RECORDS TO PROCESS
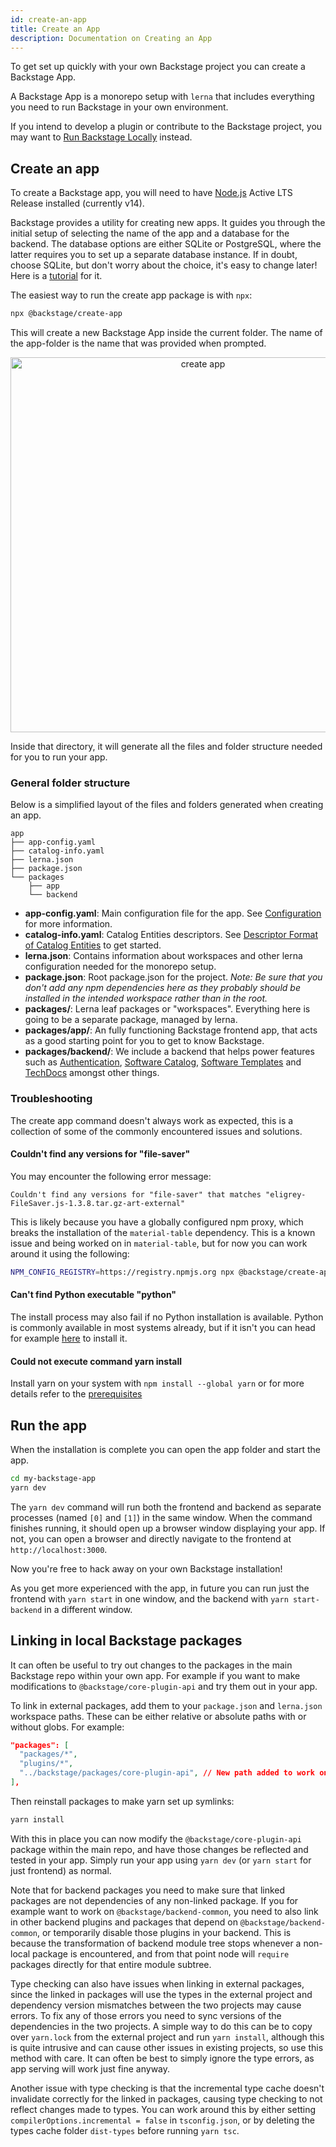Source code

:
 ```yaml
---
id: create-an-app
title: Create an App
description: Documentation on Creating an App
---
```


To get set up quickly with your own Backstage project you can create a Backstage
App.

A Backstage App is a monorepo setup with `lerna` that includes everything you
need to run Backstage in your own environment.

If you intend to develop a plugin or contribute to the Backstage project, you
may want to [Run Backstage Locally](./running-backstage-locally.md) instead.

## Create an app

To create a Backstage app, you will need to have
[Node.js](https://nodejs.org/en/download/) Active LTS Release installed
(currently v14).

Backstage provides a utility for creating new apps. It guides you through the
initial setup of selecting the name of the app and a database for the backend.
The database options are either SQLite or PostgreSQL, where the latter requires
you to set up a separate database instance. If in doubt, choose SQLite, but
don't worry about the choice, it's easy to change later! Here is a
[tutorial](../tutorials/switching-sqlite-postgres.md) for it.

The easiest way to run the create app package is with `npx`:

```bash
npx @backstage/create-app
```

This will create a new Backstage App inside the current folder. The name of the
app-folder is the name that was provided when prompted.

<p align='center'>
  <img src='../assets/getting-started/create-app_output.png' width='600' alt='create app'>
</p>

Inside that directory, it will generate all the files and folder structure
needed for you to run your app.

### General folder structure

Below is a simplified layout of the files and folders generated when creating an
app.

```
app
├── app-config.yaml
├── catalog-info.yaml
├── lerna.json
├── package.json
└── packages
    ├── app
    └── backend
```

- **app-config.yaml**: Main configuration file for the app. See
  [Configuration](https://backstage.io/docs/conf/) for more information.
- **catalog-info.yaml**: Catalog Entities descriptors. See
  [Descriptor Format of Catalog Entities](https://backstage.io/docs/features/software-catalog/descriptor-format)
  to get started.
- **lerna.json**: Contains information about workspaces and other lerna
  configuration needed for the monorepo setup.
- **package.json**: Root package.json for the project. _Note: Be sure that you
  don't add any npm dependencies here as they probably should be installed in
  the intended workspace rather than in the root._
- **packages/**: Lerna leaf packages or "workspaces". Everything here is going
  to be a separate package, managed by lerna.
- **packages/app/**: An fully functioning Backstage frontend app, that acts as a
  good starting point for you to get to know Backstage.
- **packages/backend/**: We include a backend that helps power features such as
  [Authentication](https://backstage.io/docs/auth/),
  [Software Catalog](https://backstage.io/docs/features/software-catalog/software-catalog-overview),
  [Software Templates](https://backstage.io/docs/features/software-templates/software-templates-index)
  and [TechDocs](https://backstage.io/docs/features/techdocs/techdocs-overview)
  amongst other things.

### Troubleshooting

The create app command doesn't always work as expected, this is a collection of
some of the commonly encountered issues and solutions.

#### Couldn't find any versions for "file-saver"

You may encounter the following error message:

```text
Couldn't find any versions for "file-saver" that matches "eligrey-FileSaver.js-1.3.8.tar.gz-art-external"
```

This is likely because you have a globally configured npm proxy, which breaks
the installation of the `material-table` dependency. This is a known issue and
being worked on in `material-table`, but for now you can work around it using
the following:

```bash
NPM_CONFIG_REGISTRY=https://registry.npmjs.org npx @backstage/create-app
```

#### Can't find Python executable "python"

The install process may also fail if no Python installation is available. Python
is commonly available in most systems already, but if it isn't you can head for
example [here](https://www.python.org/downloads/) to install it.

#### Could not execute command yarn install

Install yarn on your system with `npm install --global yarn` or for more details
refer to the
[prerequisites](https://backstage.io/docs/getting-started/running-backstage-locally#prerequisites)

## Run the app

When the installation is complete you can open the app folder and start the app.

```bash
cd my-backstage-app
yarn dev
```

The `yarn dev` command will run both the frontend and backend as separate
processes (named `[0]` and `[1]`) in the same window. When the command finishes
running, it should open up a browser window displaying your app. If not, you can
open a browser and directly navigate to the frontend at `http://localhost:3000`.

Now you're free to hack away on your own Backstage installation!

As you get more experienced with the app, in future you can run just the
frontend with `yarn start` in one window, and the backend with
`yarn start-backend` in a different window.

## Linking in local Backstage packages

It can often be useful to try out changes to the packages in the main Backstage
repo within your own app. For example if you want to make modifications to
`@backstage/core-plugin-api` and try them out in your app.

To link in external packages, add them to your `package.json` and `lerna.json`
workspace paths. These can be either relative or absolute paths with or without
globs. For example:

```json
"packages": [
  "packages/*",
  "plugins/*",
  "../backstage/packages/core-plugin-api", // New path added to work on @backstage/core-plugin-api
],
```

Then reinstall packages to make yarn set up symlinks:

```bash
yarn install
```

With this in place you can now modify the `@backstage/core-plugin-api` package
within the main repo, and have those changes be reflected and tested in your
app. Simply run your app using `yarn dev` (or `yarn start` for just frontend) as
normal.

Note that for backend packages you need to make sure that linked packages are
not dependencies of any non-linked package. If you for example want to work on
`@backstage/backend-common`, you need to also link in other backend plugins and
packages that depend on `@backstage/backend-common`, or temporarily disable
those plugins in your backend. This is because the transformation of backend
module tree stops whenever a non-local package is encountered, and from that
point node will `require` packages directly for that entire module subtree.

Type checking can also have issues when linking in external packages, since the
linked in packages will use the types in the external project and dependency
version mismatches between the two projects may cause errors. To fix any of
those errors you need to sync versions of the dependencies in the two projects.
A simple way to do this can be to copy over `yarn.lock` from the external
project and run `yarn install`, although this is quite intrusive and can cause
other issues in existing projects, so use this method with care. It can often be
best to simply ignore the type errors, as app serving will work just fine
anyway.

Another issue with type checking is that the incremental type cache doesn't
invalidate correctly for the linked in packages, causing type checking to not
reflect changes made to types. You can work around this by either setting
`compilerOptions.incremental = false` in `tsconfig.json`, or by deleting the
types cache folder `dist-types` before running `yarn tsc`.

--

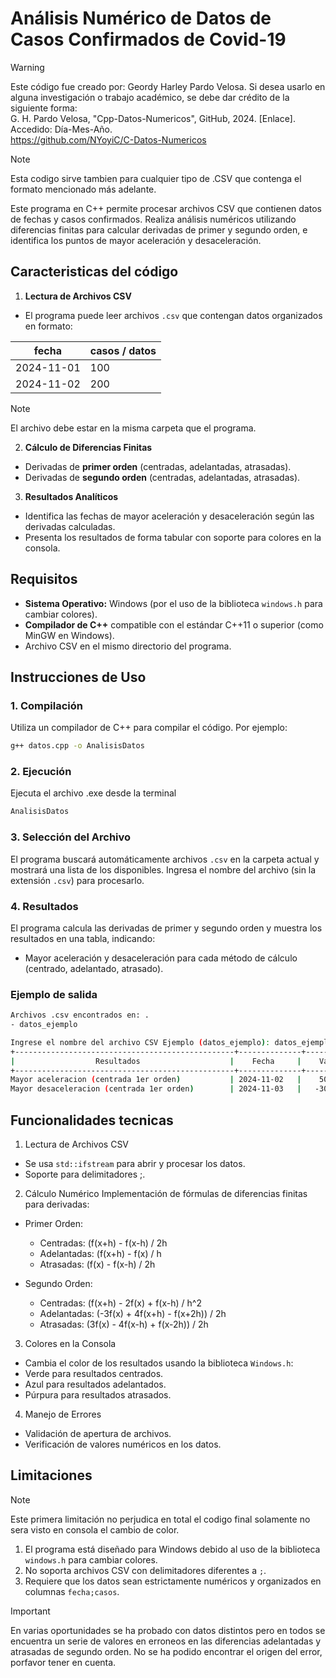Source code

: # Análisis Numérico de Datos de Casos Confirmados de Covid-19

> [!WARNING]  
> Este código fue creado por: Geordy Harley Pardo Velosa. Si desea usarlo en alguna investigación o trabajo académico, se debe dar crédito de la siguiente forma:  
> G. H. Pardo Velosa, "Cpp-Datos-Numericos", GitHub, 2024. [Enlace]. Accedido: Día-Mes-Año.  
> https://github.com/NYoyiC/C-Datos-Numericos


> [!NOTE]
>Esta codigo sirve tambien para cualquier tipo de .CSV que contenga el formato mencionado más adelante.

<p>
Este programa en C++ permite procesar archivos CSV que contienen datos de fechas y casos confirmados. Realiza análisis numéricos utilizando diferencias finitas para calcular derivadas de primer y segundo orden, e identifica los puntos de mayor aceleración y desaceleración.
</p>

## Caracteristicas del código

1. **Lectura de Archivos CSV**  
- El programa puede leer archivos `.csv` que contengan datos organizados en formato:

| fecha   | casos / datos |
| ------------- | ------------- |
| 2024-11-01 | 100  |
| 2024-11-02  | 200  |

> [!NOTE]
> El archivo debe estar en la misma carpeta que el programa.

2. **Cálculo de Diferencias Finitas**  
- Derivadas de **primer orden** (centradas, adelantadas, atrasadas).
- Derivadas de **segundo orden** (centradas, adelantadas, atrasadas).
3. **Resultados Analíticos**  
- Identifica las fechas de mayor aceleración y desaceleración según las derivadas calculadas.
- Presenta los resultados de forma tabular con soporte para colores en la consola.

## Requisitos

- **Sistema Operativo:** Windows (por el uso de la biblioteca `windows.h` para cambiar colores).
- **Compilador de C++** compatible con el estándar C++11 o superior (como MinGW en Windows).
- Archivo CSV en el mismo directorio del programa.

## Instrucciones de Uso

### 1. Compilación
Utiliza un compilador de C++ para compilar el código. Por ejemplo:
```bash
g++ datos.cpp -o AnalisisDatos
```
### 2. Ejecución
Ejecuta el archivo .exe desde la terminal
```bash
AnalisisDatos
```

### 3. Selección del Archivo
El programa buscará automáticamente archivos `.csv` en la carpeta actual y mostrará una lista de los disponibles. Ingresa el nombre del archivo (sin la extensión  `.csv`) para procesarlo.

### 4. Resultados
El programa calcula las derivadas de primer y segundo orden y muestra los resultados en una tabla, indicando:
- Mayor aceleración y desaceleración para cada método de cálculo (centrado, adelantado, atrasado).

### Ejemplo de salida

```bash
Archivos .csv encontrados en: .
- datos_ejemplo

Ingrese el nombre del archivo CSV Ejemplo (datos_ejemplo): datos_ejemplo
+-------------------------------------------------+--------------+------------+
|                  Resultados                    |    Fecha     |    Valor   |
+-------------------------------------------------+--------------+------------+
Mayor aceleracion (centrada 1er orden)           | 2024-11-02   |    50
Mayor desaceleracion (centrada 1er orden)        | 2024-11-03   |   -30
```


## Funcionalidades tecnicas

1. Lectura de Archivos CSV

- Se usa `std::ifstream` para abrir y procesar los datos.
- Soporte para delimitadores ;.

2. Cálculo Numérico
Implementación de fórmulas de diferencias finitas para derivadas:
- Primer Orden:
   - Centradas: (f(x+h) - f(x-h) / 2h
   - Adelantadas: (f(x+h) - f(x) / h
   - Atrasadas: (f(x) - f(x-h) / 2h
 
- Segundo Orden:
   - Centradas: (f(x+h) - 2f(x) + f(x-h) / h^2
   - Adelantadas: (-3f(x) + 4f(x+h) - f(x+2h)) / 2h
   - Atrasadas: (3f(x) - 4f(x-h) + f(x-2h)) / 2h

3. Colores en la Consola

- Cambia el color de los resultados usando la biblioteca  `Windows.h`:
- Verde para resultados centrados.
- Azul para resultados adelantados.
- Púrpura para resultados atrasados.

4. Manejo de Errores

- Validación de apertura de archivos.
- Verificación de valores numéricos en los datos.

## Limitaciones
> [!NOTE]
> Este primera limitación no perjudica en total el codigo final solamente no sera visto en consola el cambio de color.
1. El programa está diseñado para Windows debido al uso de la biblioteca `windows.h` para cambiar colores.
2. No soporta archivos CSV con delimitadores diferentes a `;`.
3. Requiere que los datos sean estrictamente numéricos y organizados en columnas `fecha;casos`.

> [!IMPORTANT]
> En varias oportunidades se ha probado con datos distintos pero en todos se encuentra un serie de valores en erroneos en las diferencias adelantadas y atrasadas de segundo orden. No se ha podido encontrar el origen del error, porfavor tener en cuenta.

--

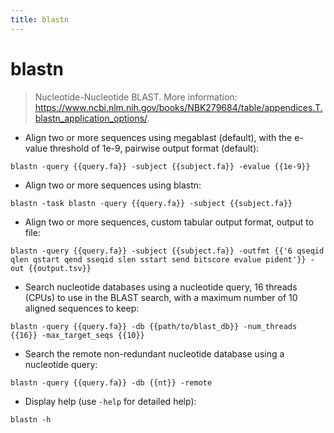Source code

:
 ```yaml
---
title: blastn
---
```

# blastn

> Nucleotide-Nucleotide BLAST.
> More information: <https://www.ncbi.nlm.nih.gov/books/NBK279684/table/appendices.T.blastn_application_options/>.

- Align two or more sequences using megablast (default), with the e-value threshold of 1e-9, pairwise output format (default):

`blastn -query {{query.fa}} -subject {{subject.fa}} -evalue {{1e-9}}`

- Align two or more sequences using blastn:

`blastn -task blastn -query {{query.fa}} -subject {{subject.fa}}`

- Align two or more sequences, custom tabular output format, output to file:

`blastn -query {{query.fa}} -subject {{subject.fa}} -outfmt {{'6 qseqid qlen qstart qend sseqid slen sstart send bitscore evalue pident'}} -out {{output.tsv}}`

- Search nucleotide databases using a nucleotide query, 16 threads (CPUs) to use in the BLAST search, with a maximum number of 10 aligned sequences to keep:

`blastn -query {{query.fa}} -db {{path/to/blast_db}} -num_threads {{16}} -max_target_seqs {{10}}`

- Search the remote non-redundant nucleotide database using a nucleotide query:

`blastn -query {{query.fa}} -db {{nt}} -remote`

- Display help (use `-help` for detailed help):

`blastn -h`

REQUIREMENT
Please return every line of the material above that includes "workspaces".

RESULT OF THIS TASK
- **lerna.json**: Contains information about workspaces and other lerna
- **packages/**: Lerna leaf packages or "workspaces". Everything here is going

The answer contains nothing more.